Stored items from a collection
----

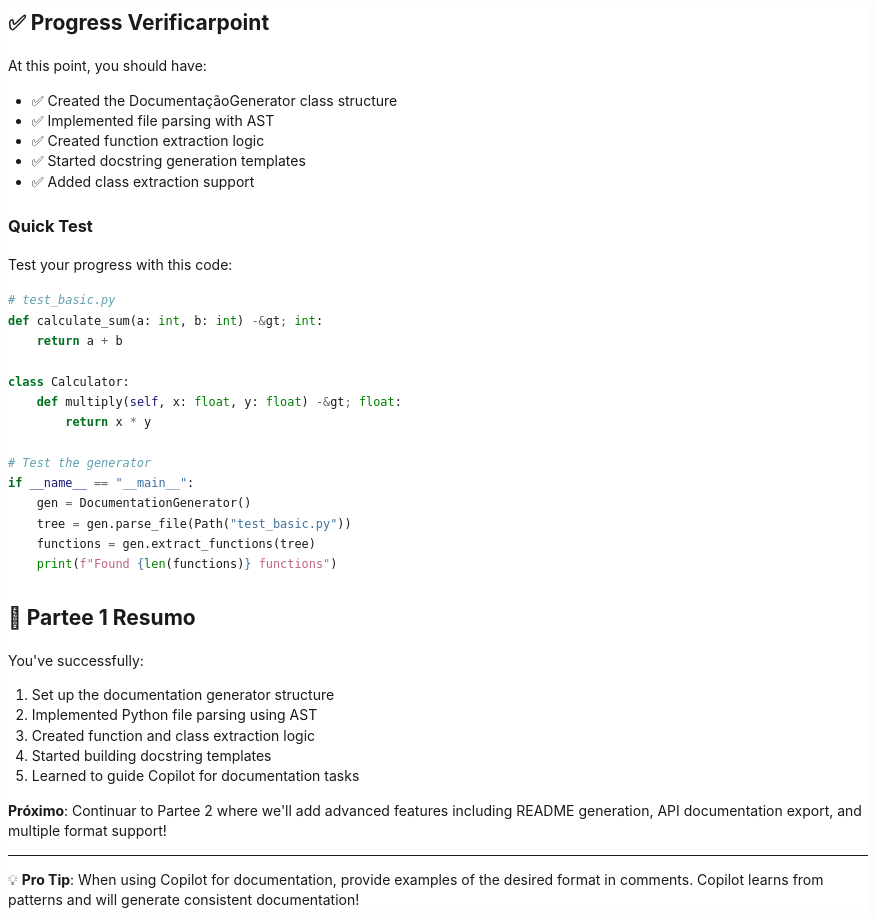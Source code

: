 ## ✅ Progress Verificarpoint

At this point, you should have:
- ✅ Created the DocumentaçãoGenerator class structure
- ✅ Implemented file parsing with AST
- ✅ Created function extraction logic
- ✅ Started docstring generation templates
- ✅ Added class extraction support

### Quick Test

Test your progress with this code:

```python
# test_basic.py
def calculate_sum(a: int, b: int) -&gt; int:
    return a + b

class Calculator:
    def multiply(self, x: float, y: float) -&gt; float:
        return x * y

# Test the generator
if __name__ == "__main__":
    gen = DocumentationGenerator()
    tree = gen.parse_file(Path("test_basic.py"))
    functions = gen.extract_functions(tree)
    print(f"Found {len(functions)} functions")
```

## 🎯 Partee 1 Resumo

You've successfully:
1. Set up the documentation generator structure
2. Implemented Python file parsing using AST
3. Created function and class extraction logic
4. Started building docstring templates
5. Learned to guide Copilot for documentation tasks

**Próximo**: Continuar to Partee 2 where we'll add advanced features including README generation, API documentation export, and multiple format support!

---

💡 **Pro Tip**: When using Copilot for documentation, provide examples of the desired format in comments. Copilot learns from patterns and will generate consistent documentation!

----

PROBLEM TO SOLVE
Every record is to be repeated exactly, and no picture is carried over.

ANSWER SECTION
Source code

: ## ✅ Progress Verificarpoint

At this point, you should have:
- ✅ Created the DocumentaçãoGenerator class structure
- ✅ Implemented file parsing with AST
- ✅ Created function extraction logic
- ✅ Started docstring generation templates
- ✅ Added class extraction support

### Quick Test

Test your progress with this code:

```python
# test_basic.py
def calculate_sum(a: int, b: int) -&gt; int:
    return a + b

class Calculator:
    def multiply(self, x: float, y: float) -&gt; float:
        return x * y

# Test the generator
if __name__ == "__main__":
    gen = DocumentationGenerator()
    tree = gen.parse_file(Path("test_basic.py"))
    functions = gen.extract_functions(tree)
    print(f"Found {len(functions)} functions")
```

## 🎯 Partee 1 Resumo

You've successfully:
1. Set up the documentation generator structure
2. Implemented Python file parsing using AST
3. Created function and class extraction logic
4. Started building docstring templates
5. Learned to guide Copilot for documentation tasks

**Próximo**: Continuar to Partee 2 where we'll add advanced features including README generation, API documentation export, and multiple format support!

---

💡 **Pro Tip**: When using Copilot for documentation, provide examples of the desired format in comments. Copilot learns from patterns and will generate consistent documentation!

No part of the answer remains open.